By the time racial segregation was struck down by the Supreme Court of the U.S. in 1954, 17 states (some in the South and those bordering the District of Columbia) had made racial segregation legal in public schools. Four more states—Kansas, Arizona, Wyoming, and New Mexico—allowed local communities to practice segregation. Most black schools lacked basic amenities like libraries, running water, cafeterias, and electricity.

2. The “Brown Versus Board of Education” Case

Five court cases were filed between 1950 and 1951 in South Carolina, Kansas, District of Columbia, Delaware, and Virginia on behalf of elementary schools. Many parents signed as plaintiffs including Oliver Brown, a resident of Kansas. Upon consolidation of the cases by the Supreme Court in 1952, Brown’s name was deliberately featured on the title of the case so as not to make the case appear purely southern.

3. Rulings in Lower Courts Supported Abolishment of Segregation

Rulings made on cases filed in five lower courts seeking to remove legally segregated schools upheld that segregation in schools needed to be abolished. In Kansas, the court ruling upheld that schools for black students were substantially equal and met the Plessy doctrine. In South Carolina, the judge termed segregation in schools an evil that needed to be eradicated. A court in Delaware ruled that 11 black students had the right to attend white schools.

4. Plaintiffs Took Personal Risk

Following the filing of lawsuits, several plaintiffs as well as their family members lost their jobs; and their credit was withdrawn. Retaliation to filing of lawsuits was much serious in South Carolina, where persons of white descent set ablaze the church and house of Reverend Joseph DeLaine, an active plaintiff. Judge Waring was forced off the bench and faced death threats.

5. Segregation in Schools’ Case Argued by Thurgood Marshall

Thurgood Marshall, a slave’s great-grandson who studied at Howard Law School, argued the case against segregation in schools at the Supreme Court. In his opinion, segregation imposed by the state was emotionally damaging and inherently discriminatory. Thurgood Marshall went on to become the first black judge to sit on the Supreme Court, where he served between 1967 and 1991.

6. Thurgood Marshall’s Argument Backed by the U.S. Government

The Department of Justice of the U.S. took a position on the Brown versus Board of Education case, having filed a friend-of-the-court application.
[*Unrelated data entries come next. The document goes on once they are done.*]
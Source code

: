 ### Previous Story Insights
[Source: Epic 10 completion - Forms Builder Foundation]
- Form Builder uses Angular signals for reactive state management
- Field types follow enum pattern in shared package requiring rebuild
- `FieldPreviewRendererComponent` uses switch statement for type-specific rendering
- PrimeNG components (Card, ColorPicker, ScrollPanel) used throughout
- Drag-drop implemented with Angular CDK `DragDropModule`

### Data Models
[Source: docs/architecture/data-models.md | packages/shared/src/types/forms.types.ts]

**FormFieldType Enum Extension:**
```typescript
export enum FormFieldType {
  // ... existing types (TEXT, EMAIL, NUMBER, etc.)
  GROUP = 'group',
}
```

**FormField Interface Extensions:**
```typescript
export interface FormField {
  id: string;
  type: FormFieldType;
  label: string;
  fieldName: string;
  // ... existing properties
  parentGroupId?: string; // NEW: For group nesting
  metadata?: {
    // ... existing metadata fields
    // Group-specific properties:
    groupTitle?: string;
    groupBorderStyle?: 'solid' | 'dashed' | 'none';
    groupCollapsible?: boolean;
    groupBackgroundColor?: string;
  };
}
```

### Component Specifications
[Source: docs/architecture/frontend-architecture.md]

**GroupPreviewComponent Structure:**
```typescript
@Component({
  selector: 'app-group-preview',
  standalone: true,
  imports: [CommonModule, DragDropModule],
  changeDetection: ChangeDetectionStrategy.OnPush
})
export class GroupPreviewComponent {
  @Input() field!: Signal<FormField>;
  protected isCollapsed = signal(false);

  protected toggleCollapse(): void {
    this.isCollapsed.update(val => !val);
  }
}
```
The Department rarely took positions in cases that had nothing to do with federal law. However, this case was an exception as the Department upheld that equal but separate school facilities were not constitutional.
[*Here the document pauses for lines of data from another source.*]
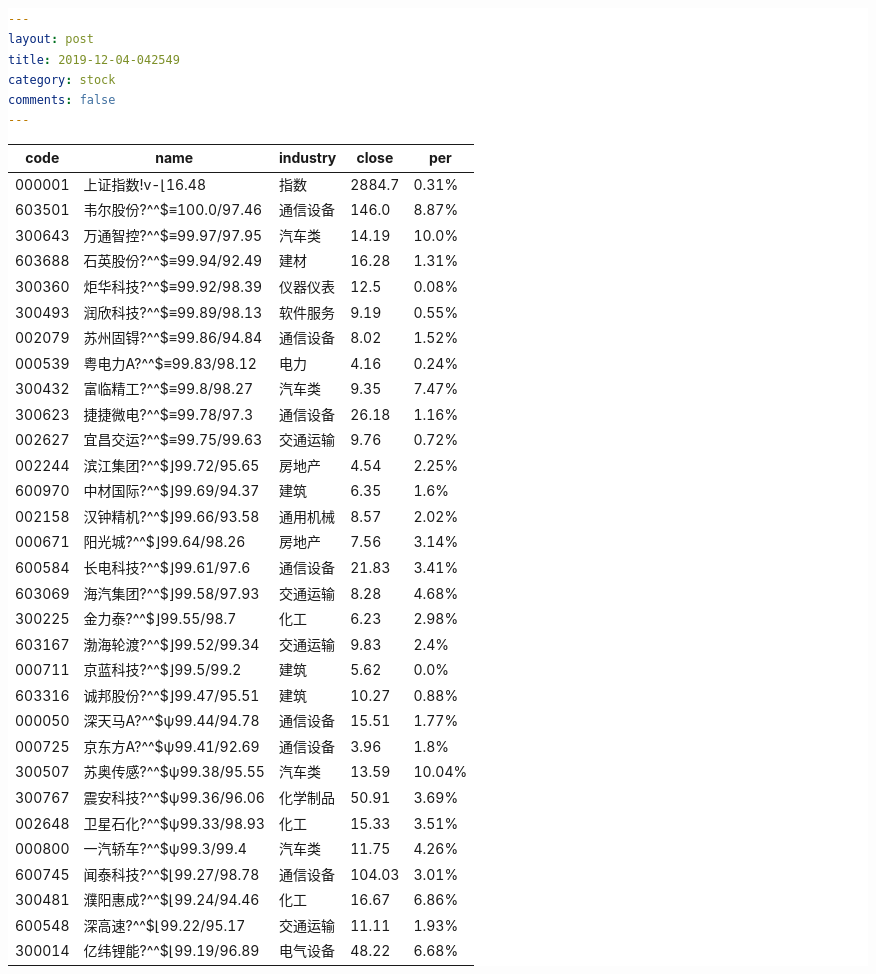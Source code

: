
 ```yaml
---
layout: post
title: 2019-12-04-042549
category: stock
comments: false
---
```

| code   |           name           |   industry   | close  |  per   |
|--------|--------------------------|--------------|--------|--------|
| 000001 |    上证指数!v-⌊16.48     |     指数     | 2884.7 | 0.31%  |
| 603501 | 韦尔股份?^^$≡100.0/97.46 |   通信设备   | 146.0  | 8.87%  |
| 300643 | 万通智控?^^$≡99.97/97.95 |    汽车类    | 14.19  | 10.0%  |
| 603688 | 石英股份?^^$≡99.94/92.49 |     建材     | 16.28  | 1.31%  |
| 300360 | 炬华科技?^^$≡99.92/98.39 |   仪器仪表   |  12.5  | 0.08%  |
| 300493 | 润欣科技?^^$≡99.89/98.13 |   软件服务   |  9.19  | 0.55%  |
| 002079 | 苏州固锝?^^$≡99.86/94.84 |   通信设备   |  8.02  | 1.52%  |
| 000539 | 粤电力A?^^$≡99.83/98.12  |     电力     |  4.16  | 0.24%  |
| 300432 | 富临精工?^^$≡99.8/98.27  |    汽车类    |  9.35  | 7.47%  |
| 300623 | 捷捷微电?^^$≡99.78/97.3  |   通信设备   | 26.18  | 1.16%  |
| 002627 | 宜昌交运?^^$≡99.75/99.63 |   交通运输   |  9.76  | 0.72%  |
| 002244 | 滨江集团?^^$⌋99.72/95.65 |    房地产    |  4.54  | 2.25%  |
| 600970 | 中材国际?^^$⌋99.69/94.37 |     建筑     |  6.35  |  1.6%  |
| 002158 | 汉钟精机?^^$⌋99.66/93.58 |   通用机械   |  8.57  | 2.02%  |
| 000671 |  阳光城?^^$⌋99.64/98.26  |    房地产    |  7.56  | 3.14%  |
| 600584 | 长电科技?^^$⌋99.61/97.6  |   通信设备   | 21.83  | 3.41%  |
| 603069 | 海汽集团?^^$⌋99.58/97.93 |   交通运输   |  8.28  | 4.68%  |
| 300225 |  金力泰?^^$⌋99.55/98.7   |     化工     |  6.23  | 2.98%  |
| 603167 | 渤海轮渡?^^$⌋99.52/99.34 |   交通运输   |  9.83  |  2.4%  |
| 000711 |  京蓝科技?^^$⌋99.5/99.2  |     建筑     |  5.62  |  0.0%  |
| 603316 | 诚邦股份?^^$⌋99.47/95.51 |     建筑     | 10.27  | 0.88%  |
| 000050 | 深天马A?^^$ψ99.44/94.78  |   通信设备   | 15.51  | 1.77%  |
| 000725 | 京东方A?^^$ψ99.41/92.69  |   通信设备   |  3.96  |  1.8%  |
| 300507 | 苏奥传感?^^$ψ99.38/95.55 |    汽车类    | 13.59  | 10.04% |
| 300767 | 震安科技?^^$ψ99.36/96.06 |   化学制品   | 50.91  | 3.69%  |
| 002648 | 卫星石化?^^$ψ99.33/98.93 |     化工     | 15.33  | 3.51%  |
| 000800 |  一汽轿车?^^$ψ99.3/99.4  |    汽车类    | 11.75  | 4.26%  |
| 600745 | 闻泰科技?^^$⌊99.27/98.78 |   通信设备   | 104.03 | 3.01%  |
| 300481 | 濮阳惠成?^^$⌊99.24/94.46 |     化工     | 16.67  | 6.86%  |
| 600548 |  深高速?^^$⌊99.22/95.17  |   交通运输   | 11.11  | 1.93%  |
| 300014 | 亿纬锂能?^^$⌊99.19/96.89 |   电气设备   | 48.22  | 6.68%  |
7. Schools are Segregated More Today

A report generated by ProPublica shows that in the South, 1% of black students went to white schools in 1963; but by the 1970s, 90% of black students went to desegregated schools. Due to outright extraction of federal desegregation requirements or lax enforcement of the law, today black children go to schools where 90% of fellow students are black.

8. Segregation in Schools Worse in Northeastern States

Black children living in Northeastern states are segregated more compared to children in Southern states. In 2011, 51.4% of black children in Northeastern states went to schools where 90% to 100% of the population was minority. New York State was the worst, with black children in the Empire State likely to go to majority-minority schools.

9. Most Racially Integrated Schools in West Virginia

There are no black children attending schools with more than 90% minority population in West Virginia. The majority, 92.9%, of black children living in this state attend schools where most of the students are white.

10. Latinos are Most Segregated

In most Western and Southern states, Latinos form the majority of minority students. More Latinos live in the South compared to blacks, despite the fact that the blacks are considered to inhabit the Southern states.